Don’t get me wrong, all those aforementioned lovely things are AMAZING blessings from God, they are just not my blessings. I’m very glad that some of you out there have 2 washing machines and/or freezers, and can afford to buy new clothes for your oldest/biggest child every fall and spring, but I need encouragement from those who have gone before. Let's hear from the veterans of traversing the way of JOYFUL poverty, wearing the same clothing to church every other week, eating Raman soup for lunch and dancing before the Lord in their second-hand shoes …. :-D


  1. I wouldn't begin to put myself in the "poor(ish)" category, but we do operate on a tight budget and I can relate to some of the things you're talking about:

    Goodwill too expensive? Check.

    Garage sales for most of our stuff? Check.

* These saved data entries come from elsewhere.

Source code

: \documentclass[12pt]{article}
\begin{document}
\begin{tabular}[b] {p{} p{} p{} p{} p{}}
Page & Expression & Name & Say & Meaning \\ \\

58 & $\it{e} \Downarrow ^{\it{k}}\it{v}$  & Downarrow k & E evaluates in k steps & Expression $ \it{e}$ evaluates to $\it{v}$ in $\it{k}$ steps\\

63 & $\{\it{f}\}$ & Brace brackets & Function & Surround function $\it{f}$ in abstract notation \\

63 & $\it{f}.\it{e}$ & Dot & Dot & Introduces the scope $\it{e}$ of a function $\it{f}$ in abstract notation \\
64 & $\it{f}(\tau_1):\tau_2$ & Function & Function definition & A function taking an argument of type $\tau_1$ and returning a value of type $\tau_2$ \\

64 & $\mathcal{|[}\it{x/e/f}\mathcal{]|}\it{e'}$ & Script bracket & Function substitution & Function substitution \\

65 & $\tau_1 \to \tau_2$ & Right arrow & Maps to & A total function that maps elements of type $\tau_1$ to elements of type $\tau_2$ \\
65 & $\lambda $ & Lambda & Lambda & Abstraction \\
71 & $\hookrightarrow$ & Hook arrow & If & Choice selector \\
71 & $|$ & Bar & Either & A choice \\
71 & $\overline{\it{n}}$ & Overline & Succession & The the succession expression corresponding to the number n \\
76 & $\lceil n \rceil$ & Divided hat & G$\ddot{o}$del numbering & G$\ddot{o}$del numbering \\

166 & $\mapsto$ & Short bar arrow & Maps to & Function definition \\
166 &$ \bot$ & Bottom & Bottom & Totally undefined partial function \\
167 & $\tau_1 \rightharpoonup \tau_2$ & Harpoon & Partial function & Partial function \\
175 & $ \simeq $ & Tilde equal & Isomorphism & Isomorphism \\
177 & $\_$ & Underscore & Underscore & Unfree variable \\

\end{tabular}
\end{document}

    When the kids finally come, our family of 5 will have about that much for groceries, and that will be pushing it. We shop at Costco [smile].

    I get a few new polo shirts for Christmas, and flinch every time I see the price of jeans (so I get them on sale, but even then...). And that's about all I wear.

    I now have health insurance through my job--which is great because that means we can continue in our adoption process. But we didn't have it for years, and there was no way I could afford it before now.

    I can still wear the six Sunday shirts that I've had since before college, so I don't wear the same clothes every week (unless I haven't done laundry [smile]); and I wear my new shoes until they fall off my feet, so I'll never be able to give someone else "second hand shoes."

    For me, a major breakthrough happened when I finally started our Party Tithe. I experienced a freedom in rejoicing in God's blessings in a way that I had never been able to do so before.

    ...that's all I got. I'm no veteran. I'm just a bumbling newbie who has been blessed incredibly and is finding freedom in a Party Tithe.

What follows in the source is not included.